April 20, 2026
Inga Saffron to Speak at 2026 Weitzman Graduation Ceremony
Inga Saffron photographed on the Gershwind Bennett Terrace, Van Pelt-Dietrich Library Center, on April 8, 2026 (Photo Ryan Collerd)
Stuart Weitzman School of Design
102 Meyerson Hall
210 South 34th Street
Philadelphia, PA 19104
Inga Saffron photographed on the Gershwind Bennett Terrace, Van Pelt-Dietrich Library Center, on April 8, 2026 (Photo Ryan Collerd)
Inga Saffron, the Pulitzer Prize-winning architecture critic at The Philadelphia Inquirer, will deliver the keynote address at the Weitzman Graduation Ceremony on Saturday, May 16, 2026.
“As we gear up to celebrate America’s independence, let’s also celebrate our indispensable independent voices on the built environment,” says Weitzman Dean and Paley Professor Fritz Steiner. “Journalists like Inga Saffron help citizens understand what’s at stake when a new building goes up or a historic building is taken down.”
Saffron is the architecture critic for The Philadelphia Inquirer. For more than 20 years, she has been a forceful advocate for meaningful design, accessible public spaces, affordable housing, historic preservation, and policies that make our cities more livable and climate resilient. Her work has been recognized with numerous awards, including the Pulitzer Prize for Criticism, a Guggenheim Fellowship, the Vincent Scully Prize from the National Building Museum, and a Loeb Fellowship from Harvard University’s Graduate School of Design. In 2020, Rutgers University Press published a selection of her columns for The Inquirer under the title: Becoming Philadelphia: How an Old American City Made Itself New Again.
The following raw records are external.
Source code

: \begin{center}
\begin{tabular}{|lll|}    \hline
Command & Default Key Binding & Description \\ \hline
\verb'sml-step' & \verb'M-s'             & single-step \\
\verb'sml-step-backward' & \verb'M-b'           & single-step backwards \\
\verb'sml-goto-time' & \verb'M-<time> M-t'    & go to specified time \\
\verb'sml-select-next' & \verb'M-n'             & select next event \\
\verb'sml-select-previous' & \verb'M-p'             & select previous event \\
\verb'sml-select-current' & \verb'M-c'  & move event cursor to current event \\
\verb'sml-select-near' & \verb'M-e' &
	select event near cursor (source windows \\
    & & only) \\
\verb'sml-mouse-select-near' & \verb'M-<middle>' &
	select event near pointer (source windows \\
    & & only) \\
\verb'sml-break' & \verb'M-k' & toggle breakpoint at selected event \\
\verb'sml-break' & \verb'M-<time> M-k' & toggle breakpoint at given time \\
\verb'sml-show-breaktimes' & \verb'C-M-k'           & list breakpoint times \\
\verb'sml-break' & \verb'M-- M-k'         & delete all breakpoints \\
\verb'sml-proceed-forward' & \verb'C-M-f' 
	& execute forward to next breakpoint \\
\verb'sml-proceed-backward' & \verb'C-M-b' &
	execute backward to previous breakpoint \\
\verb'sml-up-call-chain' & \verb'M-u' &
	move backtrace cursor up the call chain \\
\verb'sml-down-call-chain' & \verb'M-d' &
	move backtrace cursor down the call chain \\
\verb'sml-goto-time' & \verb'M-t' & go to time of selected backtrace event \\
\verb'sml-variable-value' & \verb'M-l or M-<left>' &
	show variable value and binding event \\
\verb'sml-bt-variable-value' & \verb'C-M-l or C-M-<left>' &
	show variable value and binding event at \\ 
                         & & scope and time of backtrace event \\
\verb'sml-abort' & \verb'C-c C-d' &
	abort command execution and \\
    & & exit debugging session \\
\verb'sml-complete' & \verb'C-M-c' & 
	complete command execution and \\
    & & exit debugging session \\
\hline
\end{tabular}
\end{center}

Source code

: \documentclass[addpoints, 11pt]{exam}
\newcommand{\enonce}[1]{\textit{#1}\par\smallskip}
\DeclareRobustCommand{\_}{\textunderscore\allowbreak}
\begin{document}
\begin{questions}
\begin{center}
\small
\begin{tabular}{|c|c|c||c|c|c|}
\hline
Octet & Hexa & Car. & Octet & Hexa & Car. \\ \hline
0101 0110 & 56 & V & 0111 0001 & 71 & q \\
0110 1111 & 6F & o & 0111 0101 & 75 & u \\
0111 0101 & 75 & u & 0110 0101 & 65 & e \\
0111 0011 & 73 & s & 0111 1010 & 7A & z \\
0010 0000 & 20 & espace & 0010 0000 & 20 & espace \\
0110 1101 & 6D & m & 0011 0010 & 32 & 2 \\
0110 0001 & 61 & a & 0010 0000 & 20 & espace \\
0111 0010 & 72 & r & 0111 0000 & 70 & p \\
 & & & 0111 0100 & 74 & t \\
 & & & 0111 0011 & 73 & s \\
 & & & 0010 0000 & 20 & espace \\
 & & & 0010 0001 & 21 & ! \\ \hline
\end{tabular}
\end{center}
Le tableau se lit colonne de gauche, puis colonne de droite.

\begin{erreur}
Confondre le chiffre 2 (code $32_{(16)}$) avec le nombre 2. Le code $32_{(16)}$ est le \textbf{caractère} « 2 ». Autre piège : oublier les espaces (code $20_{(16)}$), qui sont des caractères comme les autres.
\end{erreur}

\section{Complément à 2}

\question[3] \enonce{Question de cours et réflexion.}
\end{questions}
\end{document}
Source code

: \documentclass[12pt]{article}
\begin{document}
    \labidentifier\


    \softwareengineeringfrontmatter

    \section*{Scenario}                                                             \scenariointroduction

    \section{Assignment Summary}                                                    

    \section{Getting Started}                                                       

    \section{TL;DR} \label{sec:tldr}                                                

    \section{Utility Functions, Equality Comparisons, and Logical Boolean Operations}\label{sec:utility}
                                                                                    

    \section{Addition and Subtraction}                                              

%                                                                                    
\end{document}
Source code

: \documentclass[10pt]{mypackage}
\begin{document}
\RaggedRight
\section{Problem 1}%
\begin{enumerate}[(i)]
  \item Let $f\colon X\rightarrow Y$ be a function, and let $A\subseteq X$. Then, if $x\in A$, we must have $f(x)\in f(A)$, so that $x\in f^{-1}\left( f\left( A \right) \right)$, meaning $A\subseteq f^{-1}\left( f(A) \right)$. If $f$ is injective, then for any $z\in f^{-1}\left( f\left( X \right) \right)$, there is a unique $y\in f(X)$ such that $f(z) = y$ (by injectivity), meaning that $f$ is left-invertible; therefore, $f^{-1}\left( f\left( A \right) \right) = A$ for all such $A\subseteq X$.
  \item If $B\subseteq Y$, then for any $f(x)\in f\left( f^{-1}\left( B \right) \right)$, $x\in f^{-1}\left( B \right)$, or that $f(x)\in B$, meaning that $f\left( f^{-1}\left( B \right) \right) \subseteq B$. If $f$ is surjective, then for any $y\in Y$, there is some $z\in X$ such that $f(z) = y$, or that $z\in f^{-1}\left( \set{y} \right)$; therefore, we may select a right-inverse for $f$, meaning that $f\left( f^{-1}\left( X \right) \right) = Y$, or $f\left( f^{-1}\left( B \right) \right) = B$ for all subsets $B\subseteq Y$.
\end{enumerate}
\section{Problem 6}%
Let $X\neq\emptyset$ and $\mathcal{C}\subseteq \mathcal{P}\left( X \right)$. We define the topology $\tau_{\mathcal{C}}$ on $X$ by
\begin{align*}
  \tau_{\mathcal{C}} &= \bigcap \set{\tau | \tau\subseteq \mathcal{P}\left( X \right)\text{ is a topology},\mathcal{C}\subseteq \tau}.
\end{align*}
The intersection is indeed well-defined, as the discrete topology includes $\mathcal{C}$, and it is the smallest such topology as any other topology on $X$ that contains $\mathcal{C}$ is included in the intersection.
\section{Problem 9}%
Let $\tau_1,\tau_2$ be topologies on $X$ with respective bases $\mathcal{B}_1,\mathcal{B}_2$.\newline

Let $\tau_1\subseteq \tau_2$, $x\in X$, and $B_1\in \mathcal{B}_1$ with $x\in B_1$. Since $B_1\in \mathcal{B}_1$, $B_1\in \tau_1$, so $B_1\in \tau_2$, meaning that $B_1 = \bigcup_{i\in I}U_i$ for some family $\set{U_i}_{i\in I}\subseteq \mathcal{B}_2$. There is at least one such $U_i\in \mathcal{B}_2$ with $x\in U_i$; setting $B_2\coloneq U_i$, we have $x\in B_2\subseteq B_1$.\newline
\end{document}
Saffron began her career as a municipal reporter, where she learned ins-and-outs of local planning and zoning. She spent the 1990s as a foreign correspondent and covered the collapse of Yugoslavia and the Soviet Union. In addition to her writing about architecture and urbanism, she is an expert on the cultural history of sturgeon. Her book, Caviar: The Strange History and Uncertain Future of the World’s Most Coveted Delicacy, appeared in 2003 to rave reviews. She is currently working on a history of the American newspaper building, tentatively titled Building News: How American Newspapers Used Architecture to Promote Their Brand, Engage the Public and Sell Papers.
Weitzman’s Class of 2026 is expected to include 319 individuals from 24 countries and 28 states: 138 students in the Department of Architecture, 66 in City & Regional Planning, 49 in Landscape Architecture, 25 in Urban Spatial Analytics, 6 in Fine Arts, 21 in Historic Preservation, and 14 dual-degree students.
Weitzman’s ceremony has long been a showcase for distinguished American designers, policy makers, and writers with a commitment to a more beautiful, equitable, and sustainable built environment. Recent speakers have included architect, attorney, and scholar Sara Bronin; New York-based artist Mary Miss; landscape architect and professor of practice emeritus James Corner, who will receive an honorary Doctor of Arts from Penn at the University's 2026 Commencement Ceremony on May 18; and New York Times architecture critic Michael Kimmelman.
The ceremony is scheduled for Saturday, May 16, 6:00pm EDT. Attendance for the in-person event is limited to ticketed graduates and their guests, but the event will be streamed on YouTube.